Cloud Environment FAQs

Tiffany Miller

The article shares some of the frequently asked questions about the interactive analysis cloud environment functionality in Terra. Please leave a comment on the article if you have more questions. 

1. Do I have a different Cloud Environment for each workspace? 

Yes. Terra creates a separate Cloud Environment for each individual user and each workspace. This means data files stored in the Cloud Environment Persistent Disk are not available across workspaces. 

Note: The way Terra generates Cloud Environments means two users collaborating in the same workspace will have separate Cloud Environments running applications like Jupyter notebooks, Galaxy and RStudio. 

You can keep tabs on your Cloud Environments at  https://app.terra.bio/#clusters.

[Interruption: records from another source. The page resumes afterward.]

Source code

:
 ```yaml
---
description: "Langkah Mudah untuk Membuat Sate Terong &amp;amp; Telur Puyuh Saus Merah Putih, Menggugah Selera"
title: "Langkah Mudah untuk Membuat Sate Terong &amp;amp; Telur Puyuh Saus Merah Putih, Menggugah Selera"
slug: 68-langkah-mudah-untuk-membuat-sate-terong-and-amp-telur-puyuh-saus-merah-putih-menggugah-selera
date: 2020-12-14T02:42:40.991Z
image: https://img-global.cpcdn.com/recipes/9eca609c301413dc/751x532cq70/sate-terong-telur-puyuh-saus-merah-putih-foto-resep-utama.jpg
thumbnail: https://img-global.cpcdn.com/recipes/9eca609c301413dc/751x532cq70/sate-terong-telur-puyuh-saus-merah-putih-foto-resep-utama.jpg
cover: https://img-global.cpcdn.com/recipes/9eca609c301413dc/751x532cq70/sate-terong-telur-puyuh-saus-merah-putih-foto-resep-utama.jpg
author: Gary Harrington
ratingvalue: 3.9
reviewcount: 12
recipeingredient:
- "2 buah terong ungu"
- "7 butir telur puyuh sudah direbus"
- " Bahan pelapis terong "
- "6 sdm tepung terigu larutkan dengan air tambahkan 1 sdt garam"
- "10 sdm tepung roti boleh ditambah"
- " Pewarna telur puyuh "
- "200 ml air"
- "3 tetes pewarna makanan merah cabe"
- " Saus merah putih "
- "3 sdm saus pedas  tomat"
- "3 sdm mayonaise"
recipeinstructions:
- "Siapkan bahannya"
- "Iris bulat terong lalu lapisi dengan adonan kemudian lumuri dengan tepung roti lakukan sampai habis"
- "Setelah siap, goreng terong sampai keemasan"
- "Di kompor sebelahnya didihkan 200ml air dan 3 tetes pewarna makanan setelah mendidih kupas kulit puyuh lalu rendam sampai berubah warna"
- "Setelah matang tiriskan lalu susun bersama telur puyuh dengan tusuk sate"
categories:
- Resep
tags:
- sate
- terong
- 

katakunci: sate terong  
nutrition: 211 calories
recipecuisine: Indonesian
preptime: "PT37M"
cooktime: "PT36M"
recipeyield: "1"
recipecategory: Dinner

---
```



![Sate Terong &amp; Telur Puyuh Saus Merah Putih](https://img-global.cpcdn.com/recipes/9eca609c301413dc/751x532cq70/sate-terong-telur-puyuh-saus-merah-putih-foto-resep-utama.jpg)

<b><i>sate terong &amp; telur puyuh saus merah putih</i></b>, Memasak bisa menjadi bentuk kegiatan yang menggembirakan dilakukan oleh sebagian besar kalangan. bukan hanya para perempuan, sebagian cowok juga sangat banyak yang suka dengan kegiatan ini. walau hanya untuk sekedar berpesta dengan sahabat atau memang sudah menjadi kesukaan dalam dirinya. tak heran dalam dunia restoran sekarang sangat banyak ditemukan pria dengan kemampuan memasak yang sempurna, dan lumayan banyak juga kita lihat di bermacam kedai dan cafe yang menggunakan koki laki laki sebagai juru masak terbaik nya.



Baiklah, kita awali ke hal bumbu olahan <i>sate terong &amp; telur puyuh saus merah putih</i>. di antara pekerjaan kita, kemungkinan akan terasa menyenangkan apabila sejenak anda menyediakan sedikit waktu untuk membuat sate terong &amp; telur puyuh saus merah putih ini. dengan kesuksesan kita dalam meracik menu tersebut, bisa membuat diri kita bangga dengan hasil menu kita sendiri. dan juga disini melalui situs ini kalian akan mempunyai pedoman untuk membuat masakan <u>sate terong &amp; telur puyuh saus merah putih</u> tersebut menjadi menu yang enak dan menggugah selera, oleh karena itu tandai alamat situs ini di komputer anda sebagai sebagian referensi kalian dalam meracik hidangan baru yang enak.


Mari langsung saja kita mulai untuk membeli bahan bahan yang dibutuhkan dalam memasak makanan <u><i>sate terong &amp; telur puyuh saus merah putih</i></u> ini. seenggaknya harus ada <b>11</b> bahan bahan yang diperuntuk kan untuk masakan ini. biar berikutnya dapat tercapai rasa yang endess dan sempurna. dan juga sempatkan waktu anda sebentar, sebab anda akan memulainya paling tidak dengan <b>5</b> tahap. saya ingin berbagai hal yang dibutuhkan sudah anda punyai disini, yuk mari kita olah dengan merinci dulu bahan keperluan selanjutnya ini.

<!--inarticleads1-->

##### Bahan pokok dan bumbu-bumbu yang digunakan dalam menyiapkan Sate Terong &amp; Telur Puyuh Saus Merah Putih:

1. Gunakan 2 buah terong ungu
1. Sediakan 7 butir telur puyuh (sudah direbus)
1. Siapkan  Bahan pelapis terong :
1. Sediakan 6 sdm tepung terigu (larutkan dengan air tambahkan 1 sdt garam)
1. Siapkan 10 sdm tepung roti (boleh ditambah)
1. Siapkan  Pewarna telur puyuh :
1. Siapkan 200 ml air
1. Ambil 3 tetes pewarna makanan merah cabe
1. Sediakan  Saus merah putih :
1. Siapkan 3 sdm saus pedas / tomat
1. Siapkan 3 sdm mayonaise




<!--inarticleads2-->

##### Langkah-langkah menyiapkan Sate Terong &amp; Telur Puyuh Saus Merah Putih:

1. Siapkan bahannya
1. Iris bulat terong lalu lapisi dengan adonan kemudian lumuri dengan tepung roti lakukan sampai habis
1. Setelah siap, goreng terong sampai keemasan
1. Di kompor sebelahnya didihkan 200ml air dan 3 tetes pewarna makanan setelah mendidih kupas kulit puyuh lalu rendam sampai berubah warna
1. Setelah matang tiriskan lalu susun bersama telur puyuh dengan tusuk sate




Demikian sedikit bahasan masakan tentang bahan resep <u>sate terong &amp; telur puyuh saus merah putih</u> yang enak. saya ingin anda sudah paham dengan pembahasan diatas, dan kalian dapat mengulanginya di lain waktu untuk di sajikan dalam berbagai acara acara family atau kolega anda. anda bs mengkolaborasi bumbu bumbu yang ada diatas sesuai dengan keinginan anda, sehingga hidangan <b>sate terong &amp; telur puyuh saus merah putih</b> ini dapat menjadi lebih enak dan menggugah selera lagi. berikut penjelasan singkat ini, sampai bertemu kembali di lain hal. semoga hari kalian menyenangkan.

2. Can my collaborator and I use the same Cloud Environment?

No. Cloud Environments are unique to individual users, so collaborators cannot use the same Cloud Environment or the associated Persistent Disk. However, collaborators can contribute changes to the same workspace notebooks and R markdown files since these files live in the workspace bucket. Changes are written directly to the file and synced to the workspace bucket.

Note: To share data generated from an interactive analysis (for example, a Jupyter notebook), you need to copy that data to the Workspace bucket. See Copying notebook output to a Google bucket for more details.

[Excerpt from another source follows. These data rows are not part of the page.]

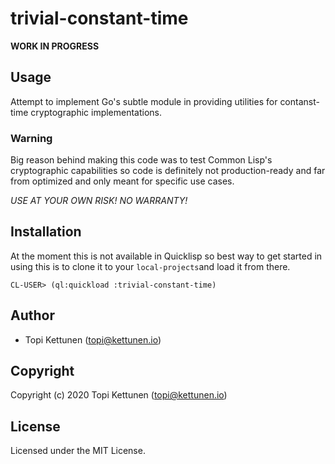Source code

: # trivial-constant-time

**WORK IN PROGRESS**

## Usage

Attempt to implement Go's subtle module in providing utilities for contanst-time
cryptographic implementations.

### Warning

Big reason behind making this code was to test Common Lisp's cryptographic
capabilities so code is definitely not production-ready and far from optimized
and only meant for specific use cases.

*USE AT YOUR OWN RISK! NO WARRANTY!*

## Installation

At the moment this is not available in Quicklisp so best way to get started in
using this is to clone it to your `local-projects`and load it from there.

```
CL-USER> (ql:quickload :trivial-constant-time)
```

## Author

* Topi Kettunen (topi@kettunen.io)

## Copyright

Copyright (c) 2020 Topi Kettunen (topi@kettunen.io)

## License

Licensed under the MIT License.

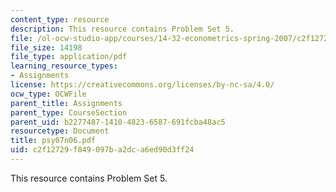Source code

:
 ```yaml
---
content_type: resource
description: This resource contains Problem Set 5.
file: /ol-ocw-studio-app/courses/14-32-econometrics-spring-2007/c2f12729f849097ba2dca6ed90d3ff24_psy07n06.pdf
file_size: 14198
file_type: application/pdf
learning_resource_types:
- Assignments
license: https://creativecommons.org/licenses/by-nc-sa/4.0/
ocw_type: OCWFile
parent_title: Assignments
parent_type: CourseSection
parent_uid: b2277487-1410-4823-6587-691fcba48ac5
resourcetype: Document
title: psy07n06.pdf
uid: c2f12729-f849-097b-a2dc-a6ed90d3ff24
---
```

This resource contains Problem Set 5.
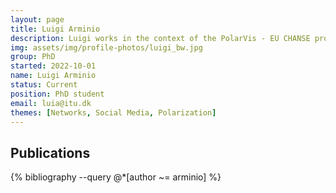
 ```yaml
---
layout: page
title: Luigi Arminio
description: Luigi works in the context of the PolarVis - EU CHANSE project where he studies the online propagation of climate visual narratives. 
img: assets/img/profile-photos/luigi_bw.jpg
group: PhD
started: 2022-10-01
name: Luigi Arminio
status: Current
position: PhD student
email: luia@itu.dk
themes: [Networks, Social Media, Polarization]
---
```


Publications
----------
<div class="publications">
  {% bibliography --query @*[author ~= arminio] %}
</div>
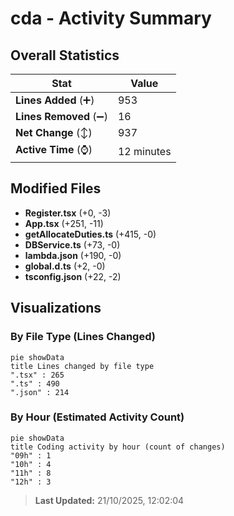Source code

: # cda - Activity Summary 

## Overall Statistics

| Stat                   | Value                                                             |
| ---------------------- | ----------------------------------------------------------------- |
| **Lines Added** (➕)   | 953                                          |
| **Lines Removed** (➖) | 16                                        |
| **Net Change** (↕)    | 937                |
| **Active Time** (⌚)   | 12 minutes |


## Modified Files
- **Register.tsx** (+0, -3)
- **App.tsx** (+251, -11)
- **getAllocateDuties.ts** (+415, -0)
- **DBService.ts** (+73, -0)
- **lambda.json** (+190, -0)
- **global.d.ts** (+2, -0)
- **tsconfig.json** (+22, -2)

## Visualizations

### By File Type (Lines Changed)

```mermaid
pie showData
title Lines changed by file type
".tsx" : 265
".ts" : 490
".json" : 214
```

### By Hour (Estimated Activity Count)

```mermaid
pie showData
title Coding activity by hour (count of changes)
"09h" : 1
"10h" : 4
"11h" : 8
"12h" : 3
```


> **Last Updated:** 21/10/2025, 12:02:04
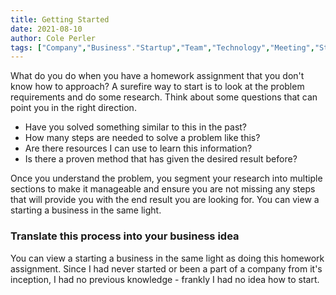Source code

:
 ```yaml
---
title: Getting Started
date: 2021-08-10
author: Cole Perler
tags: ["Company","Business"."Startup","Team","Technology","Meeting","Starting a business"]
---
```


What do you do when you have a homework assignment that you don't know how to approach? A surefire way to start is to look at the problem requirements and do some research. Think about some questions that can point you in the right direction. 
- Have you solved something similar to this in the past? 
- How many steps are needed to solve a problem like this? 
- Are there resources I can use to learn this information? 
- Is there a proven method that has given the desired result before? 
 
Once you understand the problem, you segment your research into multiple sections to make it manageable and ensure you are not missing any steps that will provide you with the end result you are looking for. You can view a starting a business in the same light.

### Translate this process into your business idea
You can view a starting a business in the same light as doing this homework assignment. Since I had never started or been a part of a company from it's inception, I had no previous knowledge - frankly I had no idea how to start.
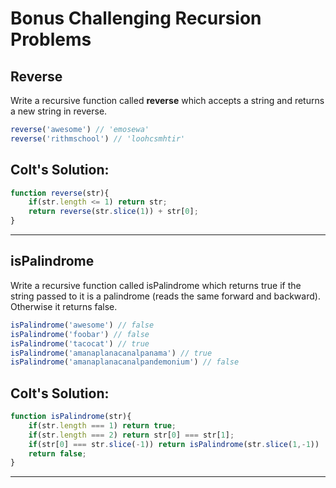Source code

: # Bonus Challenging Recursion Problems

## Reverse

Write a recursive function called **reverse** which accepts a string and returns a new string in reverse.

```js
reverse('awesome') // 'emosewa'
reverse('rithmschool') // 'loohcsmhtir'
```

## Colt's Solution: 

```js
function reverse(str){
	if(str.length <= 1) return str;
	return reverse(str.slice(1)) + str[0];
}
```

<hr>

## isPalindrome

Write a recursive function called isPalindrome which returns true if the string passed to it is a palindrome (reads the same forward and backward). Otherwise it returns false.

```js
isPalindrome('awesome') // false
isPalindrome('foobar') // false
isPalindrome('tacocat') // true
isPalindrome('amanaplanacanalpanama') // true
isPalindrome('amanaplanacanalpandemonium') // false
```

## Colt's Solution: 
```js
function isPalindrome(str){
    if(str.length === 1) return true;
    if(str.length === 2) return str[0] === str[1];
    if(str[0] === str.slice(-1)) return isPalindrome(str.slice(1,-1))
    return false;
}
```

<hr>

Overwriting notebooks when collaboratingTerra prevents multiple users from editing a notebook simultaneously and automatically avoids collisions where two people overwrite each other's changes. If you try to edit a notebook that's currently in use, you'll see a message like this:

Pop-up message that lets a user know that the Notebook Is In Use, with options to Make a Copy or Run in Playground Mode

3. When are files saved and when are they not? What about packages?

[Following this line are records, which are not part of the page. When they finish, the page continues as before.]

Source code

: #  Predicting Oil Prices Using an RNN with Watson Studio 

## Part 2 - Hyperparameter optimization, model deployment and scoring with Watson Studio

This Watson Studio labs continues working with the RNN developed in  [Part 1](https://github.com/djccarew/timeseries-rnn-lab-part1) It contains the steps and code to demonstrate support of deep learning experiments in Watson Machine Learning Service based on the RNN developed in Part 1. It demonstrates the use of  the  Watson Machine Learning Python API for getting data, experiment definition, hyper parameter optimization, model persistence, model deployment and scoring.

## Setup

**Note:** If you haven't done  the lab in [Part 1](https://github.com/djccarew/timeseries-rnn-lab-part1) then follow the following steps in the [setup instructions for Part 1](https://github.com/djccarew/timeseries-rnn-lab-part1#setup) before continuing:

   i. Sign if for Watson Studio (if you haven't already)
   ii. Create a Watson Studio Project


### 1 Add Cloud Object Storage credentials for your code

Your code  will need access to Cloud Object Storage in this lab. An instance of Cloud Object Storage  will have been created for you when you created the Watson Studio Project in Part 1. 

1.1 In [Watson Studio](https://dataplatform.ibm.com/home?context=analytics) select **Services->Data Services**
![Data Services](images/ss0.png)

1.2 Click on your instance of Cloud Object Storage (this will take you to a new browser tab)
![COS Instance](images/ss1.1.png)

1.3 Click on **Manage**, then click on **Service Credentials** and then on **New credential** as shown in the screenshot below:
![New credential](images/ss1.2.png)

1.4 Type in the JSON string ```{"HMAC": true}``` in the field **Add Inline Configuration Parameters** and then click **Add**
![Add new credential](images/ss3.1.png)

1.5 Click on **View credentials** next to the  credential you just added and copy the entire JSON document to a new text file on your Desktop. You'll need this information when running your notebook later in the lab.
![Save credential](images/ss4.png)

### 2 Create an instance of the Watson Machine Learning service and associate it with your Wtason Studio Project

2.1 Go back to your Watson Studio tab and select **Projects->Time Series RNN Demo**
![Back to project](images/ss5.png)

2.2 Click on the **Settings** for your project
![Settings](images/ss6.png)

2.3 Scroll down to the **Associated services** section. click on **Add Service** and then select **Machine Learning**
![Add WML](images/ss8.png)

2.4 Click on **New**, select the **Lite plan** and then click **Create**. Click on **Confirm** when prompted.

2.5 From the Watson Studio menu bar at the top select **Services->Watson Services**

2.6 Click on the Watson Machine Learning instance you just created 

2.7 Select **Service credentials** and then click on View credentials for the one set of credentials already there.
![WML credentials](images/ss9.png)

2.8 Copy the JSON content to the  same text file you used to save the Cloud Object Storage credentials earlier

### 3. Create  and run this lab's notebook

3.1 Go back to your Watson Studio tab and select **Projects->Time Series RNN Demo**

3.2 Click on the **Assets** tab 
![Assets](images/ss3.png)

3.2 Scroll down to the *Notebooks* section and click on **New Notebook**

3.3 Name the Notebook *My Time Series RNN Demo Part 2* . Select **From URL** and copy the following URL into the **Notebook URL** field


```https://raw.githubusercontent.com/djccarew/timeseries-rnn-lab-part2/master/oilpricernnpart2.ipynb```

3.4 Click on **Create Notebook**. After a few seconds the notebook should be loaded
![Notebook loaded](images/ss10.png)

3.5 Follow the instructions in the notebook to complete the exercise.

The answer depends on a few factors. See which corresponds to your case below. To learn more, see How and why to save data generated in a notebook to workspace storage. 

When pausing a Cloud Environment

All generated files stored in the Cloud Environment's persistent disk will be preserved while your machine is paused.

When using Cloud Environments with a Persistent Disk (PD)

If your Cloud Environment includes a Persistent Disk, any files saved to your mounted Persistent Disk at /home/jupyter or /home/studio will be saved.

The location will be /home/jupyter-user for older Jupyter images.

To ensure data isn't deleted

  • Actively check that files are saved before deleting your Cloud Environment.
    You can do this in a terminal by navigating to the mounted PD directory and using the ls bash command.
  • Choose the "keep persistent disk" option.

Not all environments have Persistent DisksAny environment that uses Spark single nodes or clusters cannot have a Persistent Disk.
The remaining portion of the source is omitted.